Each line of the material that includes the string "large" counts once; report the total and nothing further.

"""

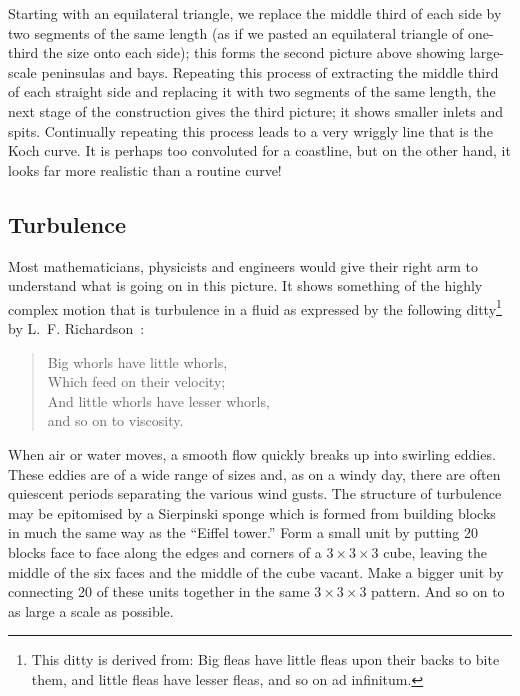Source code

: \documentclass[12pt,a5paper]{article}
\begin{document}
Starting with an equilateral triangle, we replace the middle third of 
each side by two segments of the same length (as if we pasted an 
equilateral triangle of one-third the size onto each side); this 
forms the second picture above showing large-scale peninsulas and 
bays.  Repeating this process of extracting the middle third of each 
straight side and replacing it with two segments of the same length, 
the next stage of the construction gives the third picture; it shows 
smaller inlets and spits.  Continually repeating this process leads 
to a very wriggly line that is the Koch curve.  It is perhaps too 
convoluted for a coastline, but on the other hand, it looks far more 
realistic than a routine curve!

\subsection{Turbulence}
\label{ssturb}

Most mathematicians, physicists and engineers would give their right 
arm to understand what is going on in this picture.  It shows 
something of the highly complex motion that is turbulence in a fluid 
as expressed by the following ditty\footnote{This ditty is derived 
from: Big fleas have little fleas upon their backs to bite them, and 
little fleas have lesser fleas, and so on ad infinitum.} by 
L.~F. Richardson~\cite{Rich}:
\begin{verse}
	Big whorls have little whorls,\\
	Which feed on their velocity;\\
	And little whorls have lesser whorls,\\
	and so on to viscosity.
\end{verse}

When air or water moves, a smooth flow quickly breaks up into 
swirling eddies.  These eddies are of a wide range of sizes and, as 
on a windy day, there are often quiescent periods separating the 
various wind gusts.  The structure of turbulence may be epitomised by 
a Sierpinski sponge which is formed from building blocks in much the 
same way as the ``Eiffel tower.''  Form a small unit by putting 20 
blocks face to face along the edges and corners of a $3\times 
3\times 3$ cube, 
leaving the middle of the six faces and the middle of the cube 
vacant.  Make a bigger unit by connecting 20 of these units together 
in the same 
\(
	3\times 3\times 3
\)
 pattern.  And so on to as large a scale as possible.
 
 
\end{document}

"""

### [ANSWER SPACE]
2